Lo que los años siguientes, mejor dicho, sexenios siguientes, veríamos, sería la telenovela para la que ninguna historia televisiva nos preparó. Fue a finales de 2008 que México vería el inicio de una telenovela auspiciada por los flancos que dirigían entonces todo lo que social, política y religiosamente ocurría en el país. Después de una serie de dificultades técnicas que incluyeron la anulación de un matrimonio religioso, tuvimos a la casi reina de las telenovelas mudándose a Los Pinos y la interrogante saltó entre los curiosos: ¿sería nuestra prota el equivalente a Eva Perón? Porque hay que decirlo: al menos en México, el papel de las primeras damas nunca ha destacado lo suficiente, probablemente por ese machismo latente que todavía deambula y controla las principales avenidas del país.

Yo, francamente —lo acepto con pesar— sí llegué a alimentar ciertas esperanzas. Es decir, se me habían enunciado las capacidades de aquella personalidad “todo lo puedo” con bombo y platillo, que resultaba lógico esperar a la aguerrida Gaviota dándolo todo por los desamparados, por la clase trabajadora, quizá promoviendo iniciativas educativas o culturales dada su formación y trabajos previos.
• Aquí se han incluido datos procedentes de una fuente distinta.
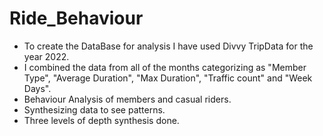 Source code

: # Ride_Behaviour
- To create the DataBase for analysis I have used Divvy TripData for the year 2022.
- I combined the data from all of the months categorizing as "Member Type", "Average Duration", "Max Duration", "Traffic count" and "Week Days".
- Behaviour Analysis of members and casual riders.
- Synthesizing data to see patterns.
- Three levels of depth synthesis done.
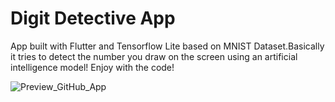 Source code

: # Digit Detective App 

App built with Flutter and Tensorflow Lite based on MNIST Dataset.Basically it tries to detect the number you draw on the screen using an artificial intelligence model! Enjoy with the code!

![Preview_GitHub_App](https://user-images.githubusercontent.com/76153367/122945985-44943800-d379-11eb-91fd-a2065e8ac978.png)
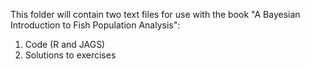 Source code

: This folder will contain two text files for use with the book "A Bayesian Introduction to Fish Population Analysis":
1. Code (R and JAGS)
2. Solutions to exercises
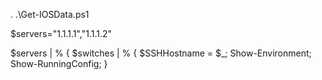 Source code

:. .\Get-IOSData.ps1

$servers="1.1.1.1","1.1.1.2"

$servers | % { $switches | % { $SSHHostname = $_; Show-Environment; Show-RunningConfig; }
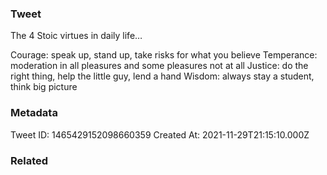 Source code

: ### Tweet
The 4 Stoic virtues in daily life…

Courage: speak up, stand up, take risks for what you believe
Temperance: moderation in all pleasures and some pleasures not at all
Justice: do the right thing, help the little guy, lend a hand
Wisdom: always stay a student, think big picture

### Metadata
Tweet ID: 1465429152098660359
Created At: 2021-11-29T21:15:10.000Z

### Related

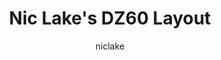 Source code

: ---
OS: ['MacOS']
author: niclake
firmware: QMK
hasHomeRowMods: False
hasLetterOnThumb: False
keymapImage: https://i.imgur.com/Lmw08LT.jpg
keyCount: 67
keyboard: DZ60
baseLayouts: ["QWERTY"]
languages: ['English']
layerCount: 5
title: "Nic Lake's DZ60 Layout"
isSplit: False
stagger: row
summary: 
keymapUrl: https://github.com/niclake/qmk_firmware/tree/master/keyboards/dz60/keymaps/niclake
writeup: https://github.com/niclake/qmk_firmware/tree/master/keyboards/dz60/keymaps/niclake/readme.md
--- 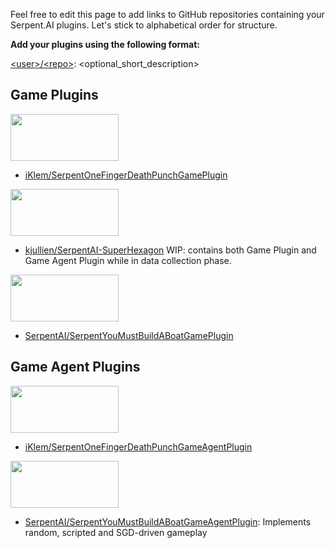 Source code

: Feel free to edit this page to add links to GitHub repositories containing your Serpent.AI plugins. Let's stick to alphabetical order for structure.

**Add your plugins using the following format:**

[\<user\>/\<repo\>](): <optional_short_description> 

## Game Plugins

[<img src="http://cdn.edgecast.steamstatic.com/steam/apps/264200/header.jpg" width="173" height="75" />](http://store.steampowered.com/app/264200/One_Finger_Death_Punch/)

* [iKlem/SerpentOneFingerDeathPunchGamePlugin](https://github.com/iKlem/SerpentOneFingerDeathPunchGamePlugin)

[<img src="http://cdn.edgecast.steamstatic.com/steam/apps/221640/header.jpg" width="173" height="75" />](http://store.steampowered.com/app/221640/Super_Hexagon/)

* [kjullien/SerpentAI-SuperHexagon](https://github.com/kjullien/SerpentAI-SuperHexagon) WIP: contains both Game Plugin and Game Agent Plugin while in data collection phase.

[<img src="http://cdn.edgecast.steamstatic.com/steam/apps/290890/header.jpg" width="173" height="75" />](http://store.steampowered.com/app/290890/You_Must_Build_A_Boat/)

* [SerpentAI/SerpentYouMustBuildABoatGamePlugin](https://github.com/SerpentAI/SerpentYouMustBuildABoatGamePlugin)

## Game Agent Plugins

[<img src="http://cdn.edgecast.steamstatic.com/steam/apps/264200/header.jpg" width="173" height="75" />](http://store.steampowered.com/app/264200/One_Finger_Death_Punch/)

* [iKlem/SerpentOneFingerDeathPunchGameAgentPlugin](https://github.com/iKlem/SerpentOneFingerDeathPunchGameAgentPlugin)

[<img src="http://cdn.edgecast.steamstatic.com/steam/apps/290890/header.jpg" width="173" height="75" />](http://store.steampowered.com/app/290890/You_Must_Build_A_Boat/)

* [SerpentAI/SerpentYouMustBuildABoatGameAgentPlugin](https://github.com/SerpentAI/SerpentYouMustBuildABoatGameAgentPlugin): Implements random, scripted and SGD-driven gameplay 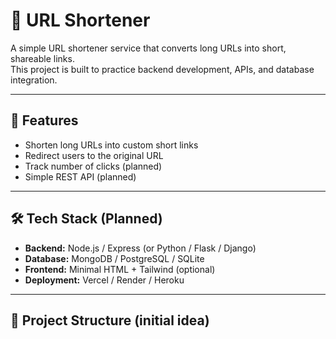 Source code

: # 🔗 URL Shortener

A simple URL shortener service that converts long URLs into short, shareable links.  
This project is built to practice backend development, APIs, and database integration.

---

## 🚀 Features
- Shorten long URLs into custom short links  
- Redirect users to the original URL  
- Track number of clicks (planned)  
- Simple REST API (planned)  

---

## 🛠️ Tech Stack (Planned)
- **Backend:** Node.js / Express (or Python / Flask / Django)  
- **Database:** MongoDB / PostgreSQL / SQLite  
- **Frontend:** Minimal HTML + Tailwind (optional)  
- **Deployment:** Vercel / Render / Heroku  

---

## 📂 Project Structure (initial idea)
Era, por así decirlo, el acercamiento de la política con el arte más fuerte que hasta entonces se había llevado a cabo, al menos desde el interior de las paredes de Los Pinos.

Era el momento de romper el molde con el que las primeras damas se habían movido: apenas con autonomía y personalidad propias, llevando la presencia femenina más allá de lo que entonces lo habían hecho las anteriores, como dije, moldeadas por la mano masculina y guiadas entre las sombras, donde su personalidad propia no incomodase a nadie, ni porque sonara mucho ni porque callara demasiado. Siendo siempre una especie de personaje de apoyo al que había que desempolvar para las siempre necesarias notas de color que buscan promover sentimientos que en un presidente no son bien vistos, porque como todos sabemos, la gallardía y el liderazgo —idearios machistas— parecieran no compaginar con la empatía, sentimiento más afín al ideario femenino donde otras cualidades son vistas como debilidades.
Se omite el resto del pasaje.